AuthorsMartín Rueda, José CSIC ORCID ; Ibáñez, Alejandro; Garrido, Mario; Raya-García, Ernesto; López Martínez, Pilar CSIC ORCID
KeywordsChemosensory recognition
Habitat selection
Habitat cues
Soil salinity
Issue DateMay-2021
CitationJournal of Arid Environments 188: 104452 (2021)
AbstractWhen selecting optimal habitats, animals should rely on detecting environmental cues that indicate the suitability of a given site. In fossorial animals, restrictions of the underground environment might limit the opportunities for habitat selection. However, field observations of some fossorial amphisbaenian reptiles indicate that microhabitat occupancy is not random. This might simply result from the low survival of individuals in suboptimal habitats, but it may reflect active behavioral selection. We suggest that, in the fossorial environment, chemical cues may be very important for actively selecting or avoiding specific microhabitats.
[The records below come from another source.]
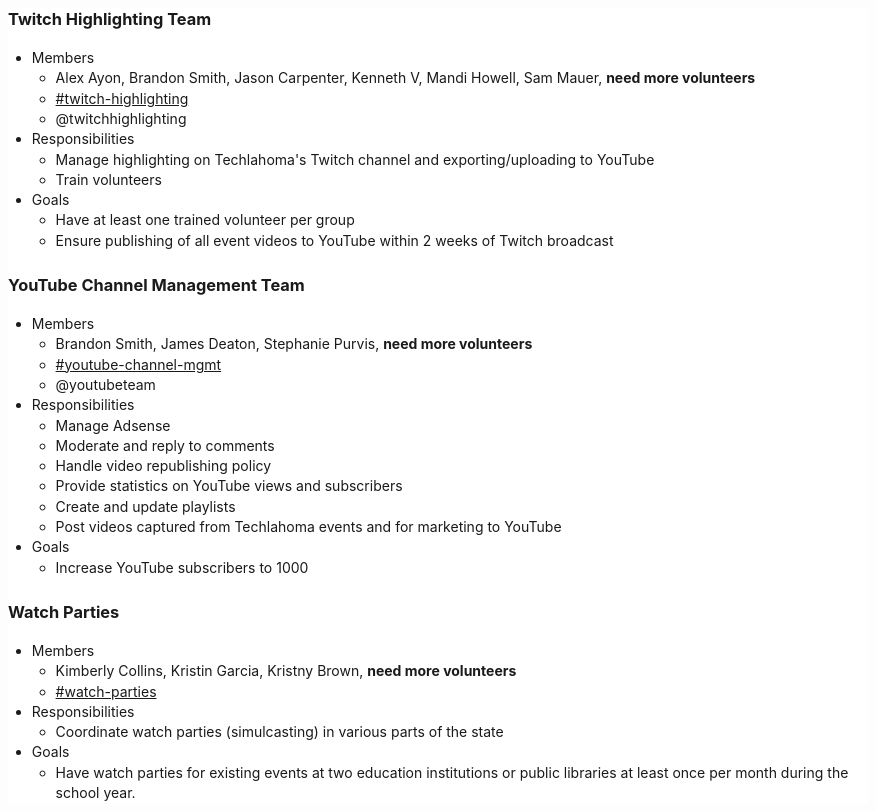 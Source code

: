### Twitch Highlighting Team
* Members
  * Alex Ayon, Brandon Smith, Jason Carpenter, Kenneth V, Mandi Howell, Sam Mauer, **need more volunteers**
  * [#twitch-highlighting](http://techlahoma.slack.com/messages/twitch-highlighting)
  * @twitchhighlighting
* Responsibilities
  * Manage highlighting on Techlahoma's Twitch channel and exporting/uploading to YouTube
  * Train volunteers
* Goals
  * Have at least one trained volunteer per group
  * Ensure publishing of all event videos to YouTube within 2 weeks of Twitch broadcast

### YouTube Channel Management Team
* Members
  * Brandon Smith, James Deaton, Stephanie Purvis, **need more volunteers**
  * [#youtube-channel-mgmt](http://techlahoma.slack.com/messages/youtube-channel-mgmt)
  * @youtubeteam
* Responsibilities
  * Manage Adsense
  * Moderate and reply to comments
  * Handle video republishing policy
  * Provide statistics on YouTube views and subscribers
  * Create and update playlists
  * Post videos captured from Techlahoma events and for marketing to YouTube
* Goals
  * Increase YouTube subscribers to 1000

### Watch Parties
* Members
  * Kimberly Collins, Kristin Garcia, Kristny Brown, **need more volunteers**
  * [#watch-parties](http://techlahoma.slack.com/messages/watch-parties)
* Responsibilities
  * Coordinate watch parties (simulcasting) in various parts of the state
* Goals
  * Have watch parties for existing events at two education institutions or public libraries at least once per month during the school year.
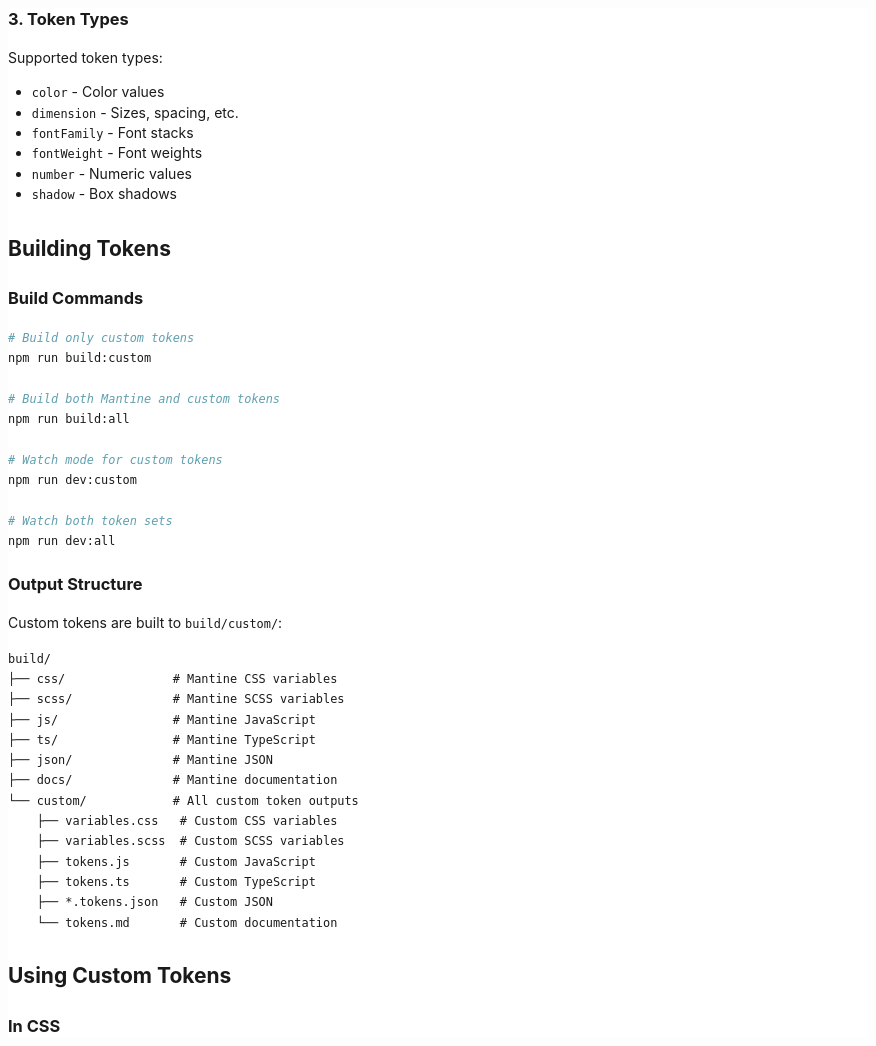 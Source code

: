 ### 3. Token Types

Supported token types:
- `color` - Color values
- `dimension` - Sizes, spacing, etc.
- `fontFamily` - Font stacks
- `fontWeight` - Font weights
- `number` - Numeric values
- `shadow` - Box shadows

## Building Tokens

### Build Commands

```bash
# Build only custom tokens
npm run build:custom

# Build both Mantine and custom tokens
npm run build:all

# Watch mode for custom tokens
npm run dev:custom

# Watch both token sets
npm run dev:all
```

### Output Structure

Custom tokens are built to `build/custom/`:

```
build/
├── css/               # Mantine CSS variables
├── scss/              # Mantine SCSS variables
├── js/                # Mantine JavaScript
├── ts/                # Mantine TypeScript
├── json/              # Mantine JSON
├── docs/              # Mantine documentation
└── custom/            # All custom token outputs
    ├── variables.css   # Custom CSS variables
    ├── variables.scss  # Custom SCSS variables
    ├── tokens.js       # Custom JavaScript
    ├── tokens.ts       # Custom TypeScript
    ├── *.tokens.json   # Custom JSON
    └── tokens.md       # Custom documentation
```

## Using Custom Tokens

### In CSS
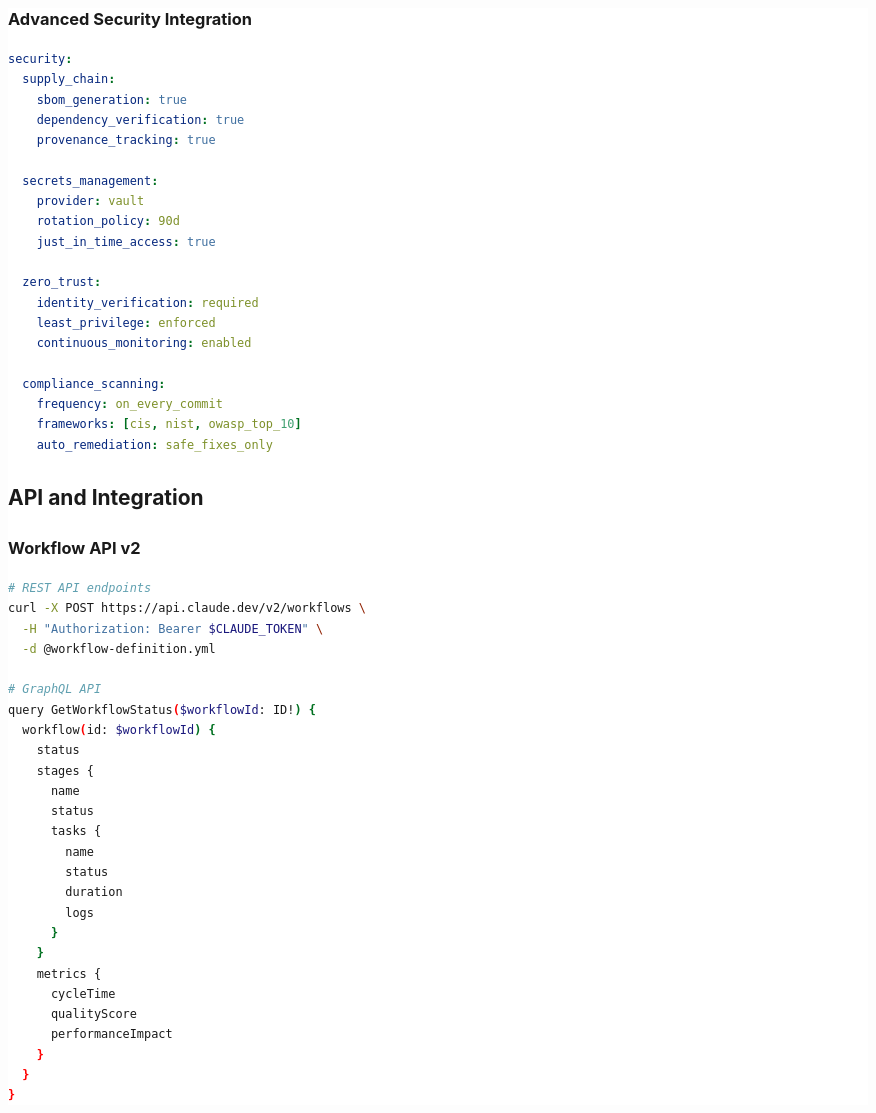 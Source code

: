 ### Advanced Security Integration

```yaml
security:
  supply_chain:
    sbom_generation: true
    dependency_verification: true
    provenance_tracking: true
    
  secrets_management:
    provider: vault
    rotation_policy: 90d
    just_in_time_access: true
    
  zero_trust:
    identity_verification: required
    least_privilege: enforced
    continuous_monitoring: enabled
    
  compliance_scanning:
    frequency: on_every_commit
    frameworks: [cis, nist, owasp_top_10]
    auto_remediation: safe_fixes_only
```

## API and Integration

### Workflow API v2

```bash
# REST API endpoints
curl -X POST https://api.claude.dev/v2/workflows \
  -H "Authorization: Bearer $CLAUDE_TOKEN" \
  -d @workflow-definition.yml

# GraphQL API
query GetWorkflowStatus($workflowId: ID!) {
  workflow(id: $workflowId) {
    status
    stages {
      name
      status
      tasks {
        name
        status
        duration
        logs
      }
    }
    metrics {
      cycleTime
      qualityScore
      performanceImpact
    }
  }
}
```
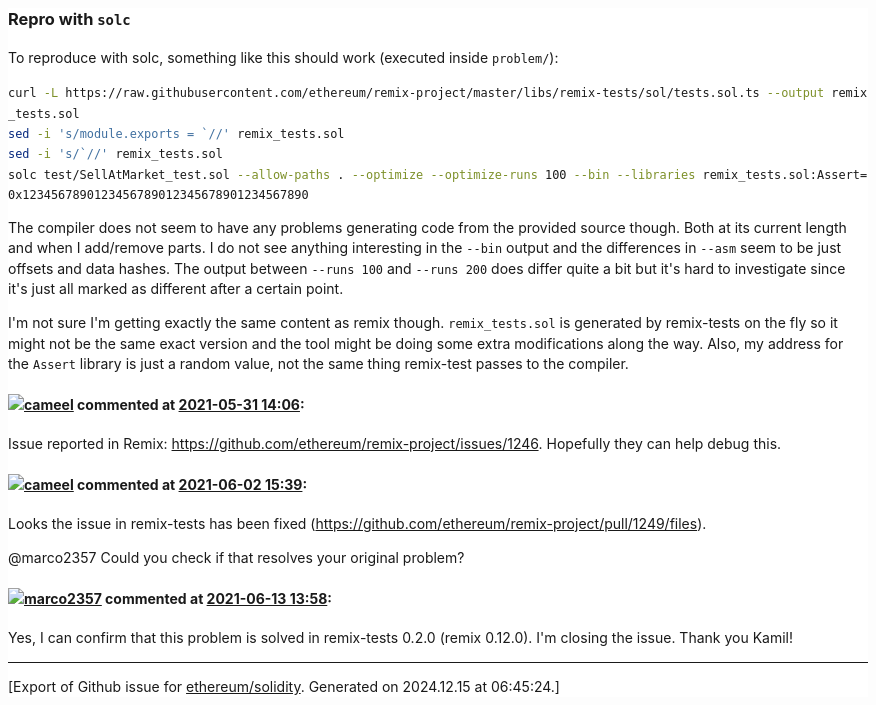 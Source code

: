 ### Repro with `solc`
To reproduce with solc, something like this should work (executed inside `problem/`):
``` bash
curl -L https://raw.githubusercontent.com/ethereum/remix-project/master/libs/remix-tests/sol/tests.sol.ts --output remix_tests.sol
sed -i 's/module.exports = `//' remix_tests.sol
sed -i 's/`//' remix_tests.sol
solc test/SellAtMarket_test.sol --allow-paths . --optimize --optimize-runs 100 --bin --libraries remix_tests.sol:Assert=0x1234567890123456789012345678901234567890
```

The compiler does not seem to have any problems generating code from the provided source though. Both at its current length and when I add/remove parts. I do not see anything interesting in the `--bin` output and the differences in `--asm` seem to be just offsets and data hashes. The output between `--runs 100` and `--runs 200` does differ quite a bit but it's hard to investigate since it's just all marked as different after a certain point.

I'm not sure I'm getting exactly the same content as remix though. `remix_tests.sol` is generated by remix-tests on the fly so it might not be the same exact version and the tool might be doing some extra modifications along the way. Also, my address for the `Assert` library is just a random value, not the same thing remix-test passes to the compiler.

#### <img src="https://avatars.githubusercontent.com/u/137030?v=4" width="50">[cameel](https://github.com/cameel) commented at [2021-05-31 14:06](https://github.com/ethereum/solidity/issues/11378#issuecomment-851514737):

Issue reported in Remix: https://github.com/ethereum/remix-project/issues/1246. Hopefully they can help debug this.

#### <img src="https://avatars.githubusercontent.com/u/137030?v=4" width="50">[cameel](https://github.com/cameel) commented at [2021-06-02 15:39](https://github.com/ethereum/solidity/issues/11378#issuecomment-853133706):

Looks the issue in remix-tests has been fixed (https://github.com/ethereum/remix-project/pull/1249/files).

@marco2357 Could you check if that resolves your original problem?

#### <img src="https://avatars.githubusercontent.com/u/7047067?v=4" width="50">[marco2357](https://github.com/marco2357) commented at [2021-06-13 13:58](https://github.com/ethereum/solidity/issues/11378#issuecomment-860215428):

Yes, I can confirm that this problem is solved in remix-tests 0.2.0 (remix 0.12.0). I'm closing the issue.
Thank you Kamil!


-------------------------------------------------------------------------------



[Export of Github issue for [ethereum/solidity](https://github.com/ethereum/solidity). Generated on 2024.12.15 at 06:45:24.]
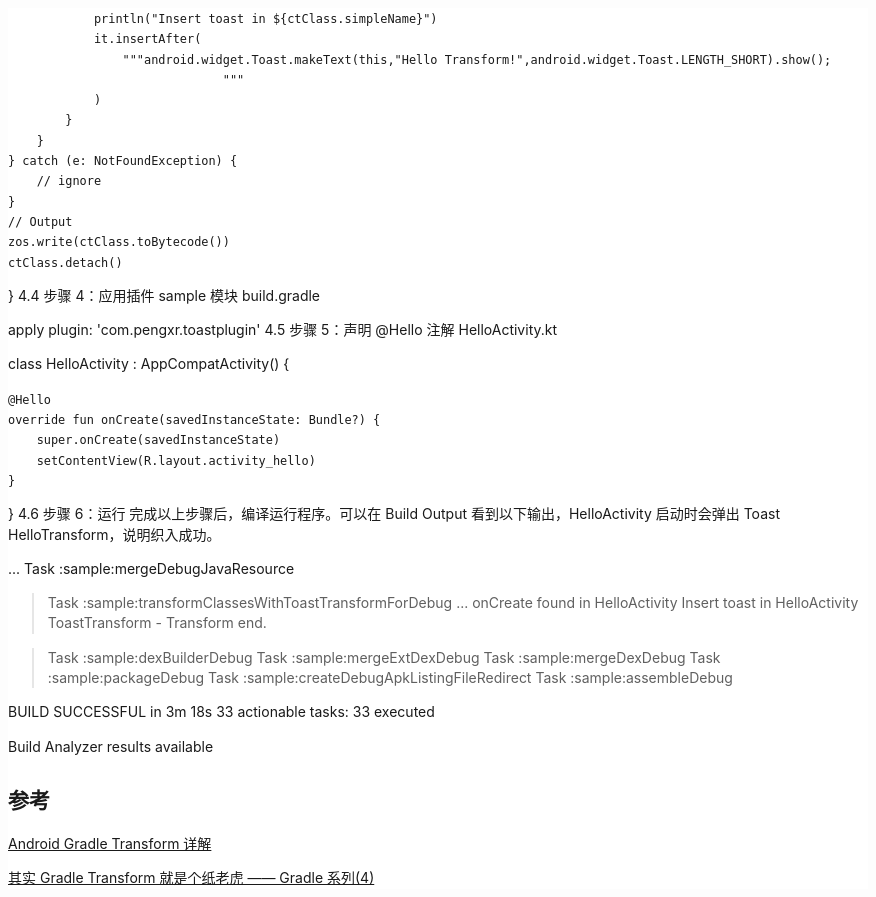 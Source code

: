                 println("Insert toast in ${ctClass.simpleName}")
                it.insertAfter(
                    """android.widget.Toast.makeText(this,"Hello Transform!",android.widget.Toast.LENGTH_SHORT).show();  
                                  """
                )
            }
        }
    } catch (e: NotFoundException) {
        // ignore
    }
    // Output
    zos.write(ctClass.toBytecode())
    ctClass.detach()
}
4.4 步骤 4：应用插件
sample 模块 build.gradle

apply plugin: 'com.pengxr.toastplugin'
4.5 步骤 5：声明 @Hello 注解
HelloActivity.kt

class HelloActivity : AppCompatActivity() {

    @Hello
    override fun onCreate(savedInstanceState: Bundle?) {
        super.onCreate(savedInstanceState)
        setContentView(R.layout.activity_hello)
    }
}
4.6 步骤 6：运行
完成以上步骤后，编译运行程序。可以在 Build Output 看到以下输出，HelloActivity 启动时会弹出 Toast HelloTransform，说明织入成功。

...
Task :sample:mergeDebugJavaResource

> Task :sample:transformClassesWithToastTransformForDebug
...
onCreate found in HelloActivity
Insert toast in HelloActivity
ToastTransform - Transform end.

> Task :sample:dexBuilderDebug
> Task :sample:mergeExtDexDebug
> Task :sample:mergeDexDebug
> Task :sample:packageDebug
> Task :sample:createDebugApkListingFileRedirect
> Task :sample:assembleDebug

BUILD SUCCESSFUL in 3m 18s
33 actionable tasks: 33 executed

Build Analyzer results available



## 参考

[Android Gradle Transform 详解](https://www.jianshu.com/p/cf90c557b866)

[其实 Gradle Transform 就是个纸老虎 —— Gradle 系列(4)](https://www.jianshu.com/p/067675243777)











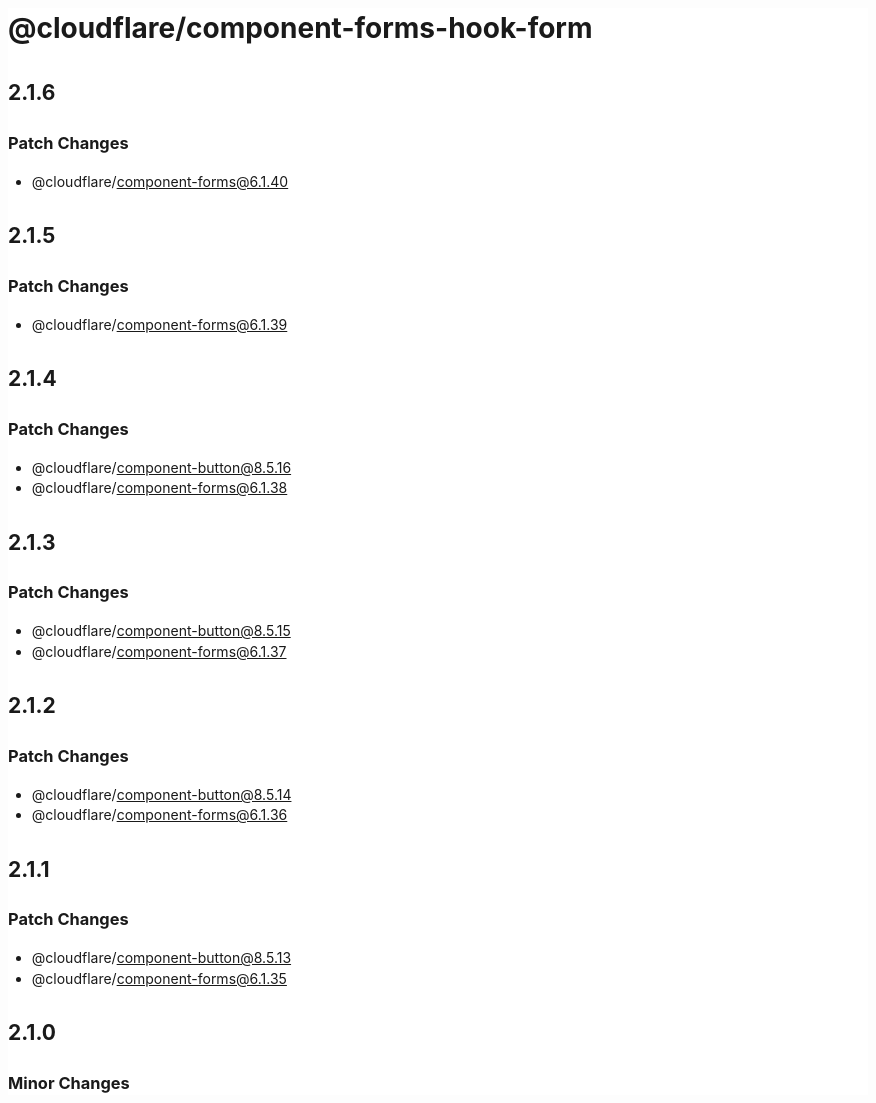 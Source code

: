 # @cloudflare/component-forms-hook-form

## 2.1.6

### Patch Changes

- @cloudflare/component-forms@6.1.40

## 2.1.5

### Patch Changes

- @cloudflare/component-forms@6.1.39

## 2.1.4

### Patch Changes

- @cloudflare/component-button@8.5.16
- @cloudflare/component-forms@6.1.38

## 2.1.3

### Patch Changes

- @cloudflare/component-button@8.5.15
- @cloudflare/component-forms@6.1.37

## 2.1.2

### Patch Changes

- @cloudflare/component-button@8.5.14
- @cloudflare/component-forms@6.1.36

## 2.1.1

### Patch Changes

- @cloudflare/component-button@8.5.13
- @cloudflare/component-forms@6.1.35

## 2.1.0

### Minor Changes
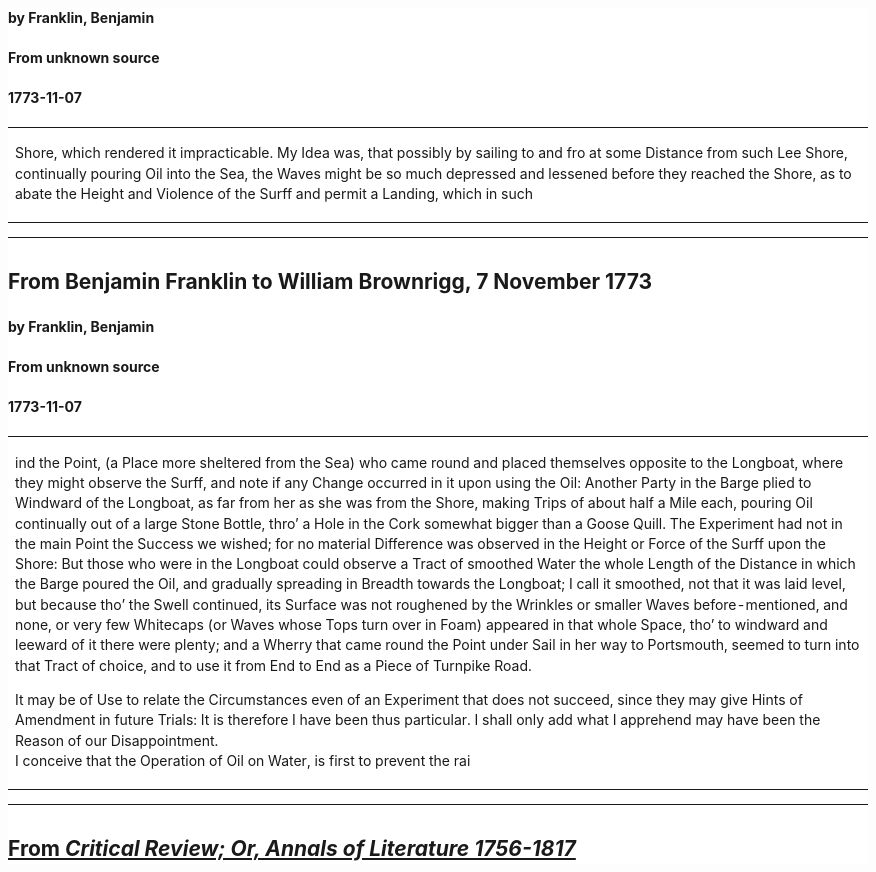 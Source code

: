 #### by Franklin, Benjamin

#### From unknown source

#### 1773-11-07

<table style="width: 100%;"><tr><td style="width: 50%">

 Shore, which rendered it impracticable. My Idea was, that possibly by sailing to and fro at some Distance from such Lee Shore, continually pouring Oil into the Sea, the Waves might be so much depressed and lessened before they reached the Shore, as to abate the Height and Violence of the Surff and permit a Landing, which in such
</td></tr></table>

---

## From Benjamin Franklin to William Brownrigg, 7 November 1773

#### by Franklin, Benjamin

#### From unknown source

#### 1773-11-07

<table style="width: 100%;"><tr><td style="width: 50%">

ind the Point, (a Place more sheltered from the Sea) who came round and placed themselves opposite to the Longboat, where they might observe the Surff, and note if any Change occurred in it upon using the Oil: Another Party in the Barge plied to Windward of the Longboat, as far from her as she was from the Shore, making Trips of about half a Mile each, pouring Oil continually out of a large Stone Bottle, thro’ a Hole in the Cork somewhat bigger than a Goose Quill. The Experiment had not in the main Point the Success we wished; for no material Difference was observed in the Height or Force of the Surff upon the Shore: But those who were in the Longboat could observe a Tract of smoothed Water the whole Length of the Distance in which the Barge poured the Oil, and gradually spreading in Breadth towards the Longboat; I call it smoothed, not that it was laid level, but because tho’ the Swell continued, its Surface was not roughened by the Wrinkles or smaller Waves before-mentioned, and none, or very few Whitecaps (or Waves whose Tops turn over in Foam) appeared in that whole Space, tho’ to windward and leeward of it there were plenty; and a Wherry that came round the Point under Sail in her way to Portsmouth, seemed to turn into that Tract of choice, and to use it from End to End as a Piece of Turnpike Road.  
  
It may be of Use to relate the Circumstances even of an Experiment that does not succeed, since they may give Hints of Amendment in future Trials: It is therefore I have been thus particular. I shall only add what I apprehend may have been the Reason of our Disappointment.  
I conceive that the Operation of Oil on Water, is first to prevent the rai
</td></tr></table>

---

## [From _Critical Review; Or, Annals of Literature 1756-1817_](https://archive.org/details/sim_critical-review-or-annals-of-literature_1774-12_38/page/n4/mode/1up?view=theater)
Here, we tested the ability of Trogonophis wiegmanni amphisbaenians to discriminate and select different types of substrates by using chemical cues alone. In laboratory preference tests, amphisbaenians selected soils with low salinity levels (natural or experimentally manipulated), mimicking the microhabitat selection patterns observed in the wild. Moreover, chemosensory tests measuring tongue-flick rates showed that amphisbaenians discriminated using chemical cues alone between soil types according to natural salinity levels, and also between manipulated chemical stimuli with different salinity levels. These results suggest that the microgeographic patterns of distribution of these amphisbaenians are due to their ability to use substrate chemical cues to actively avoid extremely saline soils. and select optimal microhabitats.